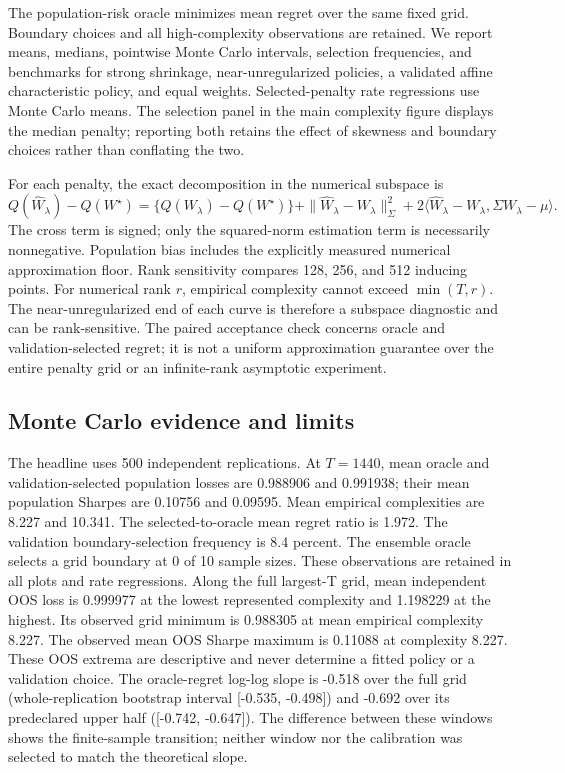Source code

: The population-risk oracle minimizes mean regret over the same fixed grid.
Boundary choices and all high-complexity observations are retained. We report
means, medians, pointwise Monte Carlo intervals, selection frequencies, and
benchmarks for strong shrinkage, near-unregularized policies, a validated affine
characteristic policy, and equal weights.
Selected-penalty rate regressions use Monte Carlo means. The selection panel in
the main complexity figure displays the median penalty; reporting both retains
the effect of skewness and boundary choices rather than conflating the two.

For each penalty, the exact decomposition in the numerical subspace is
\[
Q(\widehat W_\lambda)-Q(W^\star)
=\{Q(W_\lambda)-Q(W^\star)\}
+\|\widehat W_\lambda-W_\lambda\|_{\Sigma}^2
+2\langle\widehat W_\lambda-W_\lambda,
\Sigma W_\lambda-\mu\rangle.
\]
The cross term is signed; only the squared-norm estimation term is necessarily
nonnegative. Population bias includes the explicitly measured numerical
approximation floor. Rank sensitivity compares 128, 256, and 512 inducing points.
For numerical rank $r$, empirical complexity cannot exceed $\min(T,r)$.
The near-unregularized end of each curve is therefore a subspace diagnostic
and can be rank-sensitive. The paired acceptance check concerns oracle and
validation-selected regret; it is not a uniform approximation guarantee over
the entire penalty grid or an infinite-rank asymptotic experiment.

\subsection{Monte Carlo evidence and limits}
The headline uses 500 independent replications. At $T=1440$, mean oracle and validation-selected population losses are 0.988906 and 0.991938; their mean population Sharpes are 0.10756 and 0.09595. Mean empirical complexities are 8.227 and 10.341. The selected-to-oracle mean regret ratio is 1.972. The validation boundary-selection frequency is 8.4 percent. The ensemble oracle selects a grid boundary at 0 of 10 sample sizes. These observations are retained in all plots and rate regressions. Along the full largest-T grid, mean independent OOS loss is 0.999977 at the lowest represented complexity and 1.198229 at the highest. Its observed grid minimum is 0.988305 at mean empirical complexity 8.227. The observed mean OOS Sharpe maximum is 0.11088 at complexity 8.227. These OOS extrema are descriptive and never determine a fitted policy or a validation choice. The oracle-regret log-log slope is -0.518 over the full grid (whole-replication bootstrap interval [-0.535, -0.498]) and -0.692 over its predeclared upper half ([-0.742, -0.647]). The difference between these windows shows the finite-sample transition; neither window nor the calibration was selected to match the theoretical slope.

◇ ◇ ◇ ◇ ◇ ◇ ◇

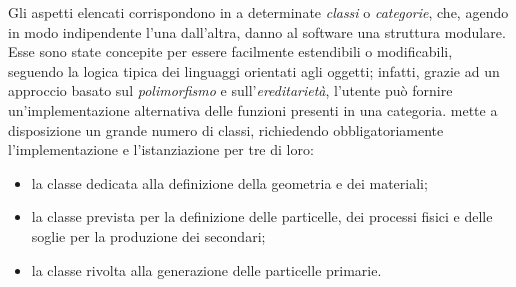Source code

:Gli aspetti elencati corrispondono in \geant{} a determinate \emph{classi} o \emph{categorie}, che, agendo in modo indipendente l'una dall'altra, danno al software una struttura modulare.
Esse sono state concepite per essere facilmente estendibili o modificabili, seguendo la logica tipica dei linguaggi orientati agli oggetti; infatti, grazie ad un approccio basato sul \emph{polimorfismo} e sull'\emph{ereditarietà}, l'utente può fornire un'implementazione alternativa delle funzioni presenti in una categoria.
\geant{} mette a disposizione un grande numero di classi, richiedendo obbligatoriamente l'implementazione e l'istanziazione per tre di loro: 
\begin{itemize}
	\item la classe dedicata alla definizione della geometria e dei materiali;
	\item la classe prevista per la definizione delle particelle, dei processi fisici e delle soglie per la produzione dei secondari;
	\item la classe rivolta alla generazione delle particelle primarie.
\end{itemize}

◇ ◇ ◇ ◇ ◇ ◇ ◇

Copy the lines above that hold the word "Carlo".

means, medians, pointwise Monte Carlo intervals, selection frequencies, and
Selected-penalty rate regressions use Monte Carlo means. The selection panel in
\subsection{Monte Carlo evidence and limits}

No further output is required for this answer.